Révision u/s 264 – PCIT doit suivre le banc spécial ITAT : Taxe sur les STCG réputés u/s 50 au taux LTCG u/s 112
Haute Cour de Bombay-Samir N. Bhojwani. contre.
Commissaire principal de l’impôt sur le revenu et des Ors.
Requête écrite (L) n° 37709 de 2025
Décision du : 06 janvier 2026
Query centrale : – Si, tout en exerçant sa compétence de révision en vertu de l’article 264, le PCIT peut refuser de suivre une décision contraignante de la Chambre spéciale de l’ITAT et refuser le prélèvement d’un impôt au taux LTCG en vertu de l’article 112 sur les plus-values calculées en vertu de l’article 50 en ce qui concerne les actifs amortissables à lengthy terme, simplement parce que :
.le ministère n’a pas accepté la décision de l’ITAT, et
• Un appel contre la décision du Tribunal spécial est en cours devant la Haute Cour.
Faits en bref : – La personne évaluée a transféré une immobilisation amortissable à lengthy terme.
• Les good points en capital ont été calculés selon l’article 50 (considéré comme une fiction pour STCG).
• La personne évaluée a demandé le taux d’imposition en vertu de l’article 112 (taux LTCG) en s’appuyant sur :
• Banc spécial ITAT, Mumbai en
SKF India Ltd. c. DCIT
2024 168 taxmann.com 328 (SB).
• Le PCIT a rejeté la demande en vertu de l’article 264, estimant que :
• la décision du banc spécial n’est pas définitive,
• le ministère l’a contesté, et
• L’article 50 considère non seulement le calcul mais aussi la nature de l’actif comme étant à court docket terme.
Conclusions de la Haute Cour de Bombay
1. Caractère contraignant des décisions de la Chambre spéciale de l’ITAT
• Une décision de la Chambre spéciale de l’ITAT est contraignante pour toutes les autorités fiscales subordonnées related de leur juridiction.
• Le PCIT ne peut pas faire appel de la justesse de la décision de l’ITAT.
• Un désaccord personnel ou une non-acceptation ministérielle n’est pas pertinent.
“Il n’appartient pas au commissaire de décider si l’ITAT avait raison dans sa décision ou non.”
2. La durée du recours ne dilue pas la valeur de précédent
• Le easy dépôt d’un recours contre l’ordonnance ITAT ne dilue pas sa pressure contraignante, sauf si :
• l’ordonnance est suspendue ou annulée par un tribunal compétent.
3. La self-discipline judiciaire est obligatoire
La Cour a réitéré avec pressure la doctrine de la self-discipline judiciaire, en s’appuyant sur :
• Union indienne contre Kamlakshi Finance Company Ltd.
(1992 Supplément (1) CSC 443)
• Om Siddhakala Associates c. DCIT
• Entreprises Dipti contre ADIT
• Godrej Sara Lee Ltd. c.
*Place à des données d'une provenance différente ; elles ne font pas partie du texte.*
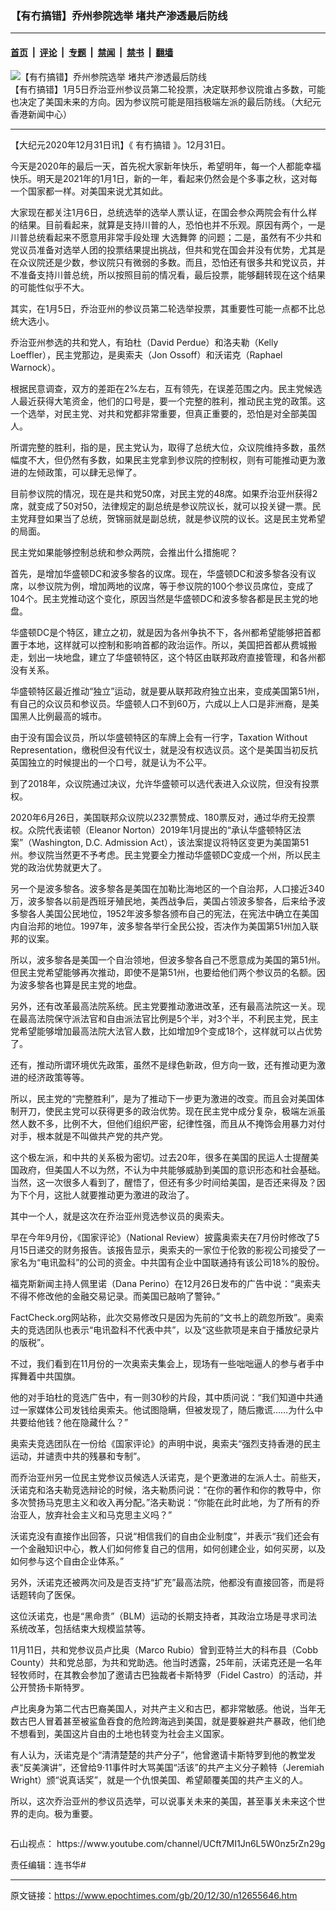 ### 【有冇搞错】乔州参院选举 堵共产渗透最后防线

---

#### [首页](../../../..?n12655646) &nbsp;|&nbsp; [评论](../../../../../epoch-comment?n12655646) &nbsp;|&nbsp; [专题](../../../../../epoch-special?n12655646) &nbsp;|&nbsp; [禁闻](../../../../../epoch-news?n12655646) &nbsp;|&nbsp; [禁书](../../../../../books?n12655646) &nbsp;|&nbsp; [翻墙](https://github.com/gfw-breaker/nogfw/blob/master/README.md?n12655646)


<div><img alt="【有冇搞错】乔州参院选举 堵共产渗透最后防线" class="attachment-djy_600_400 size-djy_600_400 wp-post-image" src="https://i.epochtimes.com/assets/uploads/2020/12/Mandarin1200x800-2-600x400.jpg"/>
<div class="caption">
 【有冇搞错】1月5日乔治亚州参议员第二轮投票，决定联邦参议院谁占多数，可能也决定了美国未来的方向。因为参议院可能是阻挡极端左派的最后防线。（大纪元香港新闻中心）
</div></div><hr/><div class="post_content" id="artbody" itemprop="articleBody">
 <!-- article content begin -->
 <p>
  【大纪元2020年12月31日讯】《
  <ok href="https://www.epochtimes.com/gb/tag/%E6%9C%89%E5%86%87%E6%90%9E%E9%94%99.html">
   有冇搞错
  </ok>
  》。12月31日。
 </p>
 <p>
  今天是2020年的最后一天，首先祝大家新年快乐，希望明年，每一个人都能幸福快乐。明天是2021年的1月1日，新的一年，看起来仍然会是个多事之秋，这对每一个国家都一样。对美国来说尤其如此。
 </p>
 <p>
  大家现在都关注1月6日，总统选举的选举人票认证，在国会参众两院会有什么样的结果。目前看起来，就算是支持川普的人，恐怕也并不乐观。原因有两个，一是川普总统看起来不愿意用非常手段处理
  <ok href="https://www.epochtimes.com/gb/tag/%E5%A4%A7%E9%80%89%E8%88%9E%E5%BC%8A.html">
   大选舞弊
  </ok>
  的问题；二是，虽然有不少共和党议员准备对选举人团的投票结果提出挑战，但共和党在国会并没有优势，尤其是在众议院还是少数，参议院只有微弱的多数。而且，恐怕还有很多共和党议员，并不准备支持川普总统，所以按照目前的情况看，最后投票，能够翻转现在这个结果的可能性似乎不大。
 </p>
 <p>
  其实，在1月5日，乔治亚州的参议员第二轮选举投票，其重要性可能一点都不比总统大选小。
 </p>
 <p>
  乔治亚州参选的共和党人，有珀杜（David Perdue）和洛夫勒（Kelly Loeffler），民主党那边，是奥索夫（Jon Ossoff）和沃诺克（Raphael Warnock）。
 </p>
 <p>
  根据民意调查，双方的差距在2%左右，互有领先，在误差范围之内。民主党候选人最近获得大笔资金，他们的口号是，要一个完整的胜利，推动民主党的政策。这一个选举，对民主党、对共和党都非常重要，但真正重要的，恐怕是对全部美国人。
 </p>
 <p>
  所谓完整的胜利，指的是，民主党认为，取得了总统大位，众议院维持多数，虽然幅度不大，但仍然有多数，如果民主党拿到参议院的控制权，则有可能推动更为激进的左倾政策，可以肆无忌惮了。
 </p>
 <p>
 </p>
 <p>
  目前参议院的情况，现在是共和党50席，对民主党的48席。如果乔治亚州获得2席，就变成了50对50，法律规定的副总统是参议院议长，就可以投关键一票。民主党拜登如果当了总统，贺锦丽就是副总统，就是参议院的议长。这是民主党希望的局面。
 </p>
 <p>
  民主党如果能够控制总统和参众两院，会推出什么措施呢？
 </p>
 <p>
  首先，是增加华盛顿DC和波多黎各的议席。现在，华盛顿DC和波多黎各没有议席，以参议院为例，增加两地的议席，等于参议院的100个参议员席位，变成了104个。民主党推动这个变化，原因当然是华盛顿DC和波多黎各都是民主党的地盘。
 </p>
 <p>
  华盛顿DC是个特区，建立之初，就是因为各州争执不下，各州都希望能够把首都置于本地，这样就可以控制和影响首都的政治运作。所以，美国把首都从费城搬走，划出一块地盘，建立了华盛顿特区，这个特区由联邦政府直接管理，和各州都没有关系。
 </p>
 <p>
  华盛顿特区最近推动“独立”运动，就是要从联邦政府独立出来，变成美国第51州，有自己的众议员和参议员。华盛顿人口不到60万，六成以上人口是非洲裔，是美国黑人比例最高的城市。
 </p>
 <p>
  由于没有国会议员，所以华盛顿特区的车牌上会有一行字，Taxation Without Representation，缴税但没有代议士，就是没有权选议员。这个是美国当初反抗英国独立的时候提出的一个口号，就是认为不公平。
 </p>
 <p>
  到了2018年，众议院通过决议，允许华盛顿可以选代表进入众议院，但没有投票权。
 </p>
 <p>
  2020年6月26日，美国联邦众议院以232票赞成、180票反对，通过华府无投票权。众院代表诺顿（Eleanor Norton）2019年1月提出的“承认华盛顿特区法案”（Washington, D.C. Admission Act），该法案提议将特区变更为美国第51州。参议院当然更不予考虑。民主党要全力推动华盛顿DC变成一个州，所以民主党的政治优势就更大了。
 </p>
 <p>
  另一个是波多黎各。波多黎各是美国在加勒比海地区的一个自治邦，人口接近340万，波多黎各以前是西班牙殖民地，美西战争后，美国占领波多黎各，后来给予波多黎各人美国公民地位，1952年波多黎各颁布自己的宪法，在宪法中确立在美国内自治邦的地位。1997年，波多黎各举行全民公投，否决作为美国第51州加入联邦的议案。
 </p>
 <p>
  所以，波多黎各是美国一个自治领地，但波多黎各自己不愿意成为美国的第51州。但民主党希望能够再次推动，即使不是第51州，也要给他们两个参议员的名额。因为波多黎各也算是民主党的地盘。
 </p>
 <p>
  另外，还有改革最高法院系统。民主党要推动激进改革，还有最高法院这一关。现在最高法院保守派法官和自由派法官比例是5个半，对3个半，不利民主党，民主党希望能够增加最高法院大法官人数，比如增加9个变成18个，这样就可以占优势了。
 </p>
 <p>
  还有，推动所谓环境优先政策，虽然不是绿色新政，但方向一致，还有推动更为激进的经济政策等等。
 </p>
 <p>
  所以，民主党的“完整胜利”，是为了推动下一步更为激进的改变。而且会对美国体制开刀，使民主党可以获得更多的政治优势。现在民主党中成分复杂，极端左派虽然人数不多，比例不大，但他们组织严密，纪律性强，而且从不掩饰会用暴力对付对手，根本就是不叫做共产党的共产党。
 </p>
 <p>
  这个极左派，和中共的关系极为密切。过去20年，很多在美国的民运人士提醒美国政府，但美国人不以为然，不认为中共能够威胁到美国的意识形态和社会基础。当然，这一次很多人看到了，醒悟了，但还有多少时间给美国，是否还来得及？因为下个月，这批人就要推动更为激进的政治了。
 </p>
 <p>
  其中一个人，就是这次在乔治亚州竞选参议员的奥索夫。
 </p>
 <p>
  早在今年9月份，《国家评论》（National Review）披露奥索夫在7月份时修改了5月15日递交的财务报告。该报告显示，奥索夫的一家位于伦敦的影视公司接受了一家名为“电讯盈科”的公司的资金。中共国有企业中国联通持有该公司18%的股份。
 </p>
 <p>
  福克斯新闻主持人佩里诺（Dana Perino）在12月26日发布的广告中说：“奥索夫不得不修改他的金融交易记录。而美国已敲响了警钟。”
 </p>
 <p>
  FactCheck.org网站称，此次交易修改只是因为先前的“文书上的疏忽所致”。奥索夫的竞选团队也表示“电讯盈科不代表中共”，以及“这些款项是来自于播放纪录片的版税”。
 </p>
 <p>
  不过，我们看到在11月份的一次奥索夫集会上，现场有一些咄咄逼人的参与者手中挥舞着中共国旗。
 </p>
 <p>
  他的对手珀杜的竞选广告中，有一则30秒的片段，其中质问说：“我们知道中共通过一家媒体公司发钱给奥索夫。他试图隐瞒，但被发现了，随后撒谎……为什么中共要给他钱？他在隐藏什么？”
 </p>
 <p>
  奥索夫竞选团队在一份给《国家评论》的声明中说，奥索夫“强烈支持香港的民主运动，并谴责中共的残暴和专制”。
 </p>
 <p>
  而乔治亚州另一位民主党参议员候选人沃诺克，是个更激进的左派人士。前些天，沃诺克和洛夫勒竞选辩论的时候，洛夫勒质问说：“在你的著作和你的教导中，你多次赞扬马克思主义和收入再分配。”洛夫勒说：“你能在此时此地，为了所有的乔治亚人，放弃社会主义和马克思主义吗？”
 </p>
 <p>
  沃诺克没有直接作出回答，只说“相信我们的自由企业制度”，并表示“我们还会有一个金融知识中心，教人们如何修复自己的信用，如何创建企业，如何买房，以及如何参与这个自由企业体系。”
 </p>
 <p>
  另外，沃诺克还被两次问及是否支持“扩充”最高法院，他都没有直接回答，而是将话题转向了医保。
 </p>
 <p>
  这位沃诺克，也是“黑命贵”（BLM）运动的长期支持者，其政治立场是寻求司法系统改革，包括结束大规模监禁等。
 </p>
 <p>
  11月11日，共和党参议员卢比奥（Marco Rubio）曾到亚特兰大的科布县（Cobb County）共和党总部，为共和党助选。他当时透露，25年前，沃诺克还是一名年轻牧师时，在其教会参加了邀请古巴独裁者卡斯特罗（Fidel Castro）的活动，并公开赞扬卡斯特罗。
 </p>
 <p>
  卢比奥身为第二代古巴裔美国人，对共产主义和古巴，都非常敏感。他说，当年无数古巴人冒着甚至被鲨鱼吞食的危险跨海逃到美国，就是要躲避共产暴政，他们绝不想看到，美国这片自由的土地也转变为社会主义国家。
 </p>
 <p>
  有人认为，沃诺克是个“清清楚楚的共产分子”，他曾邀请卡斯特罗到他的教堂发表“反美演讲”，还曾给9·11事件时大骂美国“活该”的共产主义分子赖特（Jeremiah Wright）颁“说真话奖”，就是一个仇恨美国、希望颠覆美国的共产主义的人。
 </p>
 <p>
  所以，这次乔治亚州的参议员选举，可以说事关未来的美国，甚至事关未来这个世界的走向。极为重要。
 </p>
 <p>
  <ok href="https://i.epochtimes.com/assets/uploads/2020/06/WhatsApp-Image-2020-02-25-at-7.05.58-AM-5-e1591716028541.jpeg">
   <img alt="" class="aligncenter size-large wp-image-12173417" src="https://i.epochtimes.com/assets/uploads/2020/06/WhatsApp-Image-2020-02-25-at-7.05.58-AM-5-600x337.jpeg"/>
  </ok>
 </p>
 <p>
  石山视点：
  <ok href="https://www.youtube.com/channel/UCft7MI1Jn6L5W0nz5rZn29g">
   https://www.youtube.com/channel/UCft7MI1Jn6L5W0nz5rZn29g
  </ok>
 </p>
 <p>
  责任编辑：连书华#
 </p>
 <!-- article content end -->
 <div id="below_article_ad">
 </div>
</div>


---

原文链接：https://www.epochtimes.com/gb/20/12/30/n12655646.htm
Agent de l’accise et de la fiscalité
La Cour a averti que permettre aux brokers de ne pas tenir compte des précédents contraignants conduirait à :
« Chaos complete dans l’administration des lois fiscales et harcèlement injustifié des personnes évaluées. »
4. Le PCIT ne peut pas refuser une réparation en vertu de l’article 264 en cas de désaccord d’interprétation.
• L’article 264 est une disposition avantageuse.
• Une fois qu’une décision juridictionnelle de l’ITAT existe, le PCIT doit :
• soit le suivre, soit
• le distinguer en fonction des faits et du droit (ce qui n’a pas été fait ici).
Décision finale : Ordonnance attaquée du 04.09.2025 annulée et annulée.
• Affaire renvoyée au PCIT avec instruction de passer une nouvelle ordonnance :
• en suivant strictement la décision du tribunal spécial de l’ITAT dans l’affaire SKF India Ltd.
• Nouvelle commande à passer sous 30 jours.
• Aucune ordonnance sur les dépens.
Clarification importante de la Cour
La Haute Cour ne s’est pas prononcée sur le bien-fondé du level de vue du banc spécial sur l’article 50 par rapport à l’article 112.
La décision porte uniquement sur la self-discipline judiciaire et le précédent contraignant, et non sur la query fiscale substantielle.